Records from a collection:
BEGIN
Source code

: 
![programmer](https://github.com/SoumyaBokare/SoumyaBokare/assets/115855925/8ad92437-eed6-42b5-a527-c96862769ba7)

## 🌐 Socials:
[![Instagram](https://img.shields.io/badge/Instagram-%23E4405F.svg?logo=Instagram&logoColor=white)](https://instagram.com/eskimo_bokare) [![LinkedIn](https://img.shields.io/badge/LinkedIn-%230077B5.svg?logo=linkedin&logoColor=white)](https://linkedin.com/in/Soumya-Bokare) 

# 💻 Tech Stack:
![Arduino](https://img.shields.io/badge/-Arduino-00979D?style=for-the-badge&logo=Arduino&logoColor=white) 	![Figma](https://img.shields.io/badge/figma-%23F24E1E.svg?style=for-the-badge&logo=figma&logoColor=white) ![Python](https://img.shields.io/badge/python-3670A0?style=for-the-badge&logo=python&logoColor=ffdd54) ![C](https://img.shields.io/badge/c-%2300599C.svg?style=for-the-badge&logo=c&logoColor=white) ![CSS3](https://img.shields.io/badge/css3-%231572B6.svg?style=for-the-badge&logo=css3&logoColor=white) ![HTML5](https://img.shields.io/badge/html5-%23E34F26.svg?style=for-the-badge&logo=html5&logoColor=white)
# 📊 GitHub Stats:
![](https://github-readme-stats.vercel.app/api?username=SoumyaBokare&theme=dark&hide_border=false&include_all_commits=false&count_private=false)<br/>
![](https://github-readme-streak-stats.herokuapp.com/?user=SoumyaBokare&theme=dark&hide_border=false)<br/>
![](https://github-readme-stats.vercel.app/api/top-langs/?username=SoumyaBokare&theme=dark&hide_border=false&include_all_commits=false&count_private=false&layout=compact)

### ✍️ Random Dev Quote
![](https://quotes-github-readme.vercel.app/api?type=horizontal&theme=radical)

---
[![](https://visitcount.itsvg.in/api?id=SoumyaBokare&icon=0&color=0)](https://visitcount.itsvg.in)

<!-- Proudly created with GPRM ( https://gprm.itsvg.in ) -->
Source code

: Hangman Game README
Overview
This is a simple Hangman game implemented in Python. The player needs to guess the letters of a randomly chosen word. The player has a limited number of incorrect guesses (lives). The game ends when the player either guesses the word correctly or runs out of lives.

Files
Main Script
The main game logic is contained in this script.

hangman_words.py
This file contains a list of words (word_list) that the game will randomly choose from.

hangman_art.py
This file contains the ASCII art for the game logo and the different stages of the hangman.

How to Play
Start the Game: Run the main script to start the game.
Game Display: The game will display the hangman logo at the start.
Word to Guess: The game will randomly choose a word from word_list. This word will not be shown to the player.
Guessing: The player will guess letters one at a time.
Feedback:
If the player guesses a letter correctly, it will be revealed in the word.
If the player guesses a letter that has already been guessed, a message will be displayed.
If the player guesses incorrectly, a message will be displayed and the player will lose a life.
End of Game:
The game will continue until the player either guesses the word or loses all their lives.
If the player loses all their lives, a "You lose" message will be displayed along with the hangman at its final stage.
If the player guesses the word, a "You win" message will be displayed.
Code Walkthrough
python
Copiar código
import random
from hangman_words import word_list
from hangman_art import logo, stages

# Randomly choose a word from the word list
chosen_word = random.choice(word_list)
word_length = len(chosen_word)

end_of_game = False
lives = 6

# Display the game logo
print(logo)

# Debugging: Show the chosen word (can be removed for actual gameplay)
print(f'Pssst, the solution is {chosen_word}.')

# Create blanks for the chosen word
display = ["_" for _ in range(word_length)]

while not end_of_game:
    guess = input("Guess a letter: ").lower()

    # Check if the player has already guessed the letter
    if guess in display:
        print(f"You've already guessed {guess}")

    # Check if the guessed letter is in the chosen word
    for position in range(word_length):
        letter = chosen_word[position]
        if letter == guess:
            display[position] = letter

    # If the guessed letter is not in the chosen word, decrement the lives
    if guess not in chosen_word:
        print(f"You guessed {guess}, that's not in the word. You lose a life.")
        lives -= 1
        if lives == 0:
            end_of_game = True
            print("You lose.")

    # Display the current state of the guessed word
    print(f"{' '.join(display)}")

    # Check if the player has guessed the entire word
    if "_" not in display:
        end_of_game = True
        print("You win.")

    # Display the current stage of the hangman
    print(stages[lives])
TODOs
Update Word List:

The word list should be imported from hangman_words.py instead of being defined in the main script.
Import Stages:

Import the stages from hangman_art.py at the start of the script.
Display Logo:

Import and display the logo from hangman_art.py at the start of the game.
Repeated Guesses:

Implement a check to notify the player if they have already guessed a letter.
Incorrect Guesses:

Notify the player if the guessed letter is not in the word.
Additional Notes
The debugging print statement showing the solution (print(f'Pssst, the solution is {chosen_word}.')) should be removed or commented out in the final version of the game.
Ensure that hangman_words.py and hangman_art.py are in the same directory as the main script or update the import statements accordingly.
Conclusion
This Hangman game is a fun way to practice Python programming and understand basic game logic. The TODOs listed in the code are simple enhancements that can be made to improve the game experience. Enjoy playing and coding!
END
§ **PROBLEM DETAILS**
In the records above, some lines hold the word "range"; copy each such line.

§ **FINAL ANSWER**
display = ["_" for _ in range(word_length)]
    for position in range(word_length):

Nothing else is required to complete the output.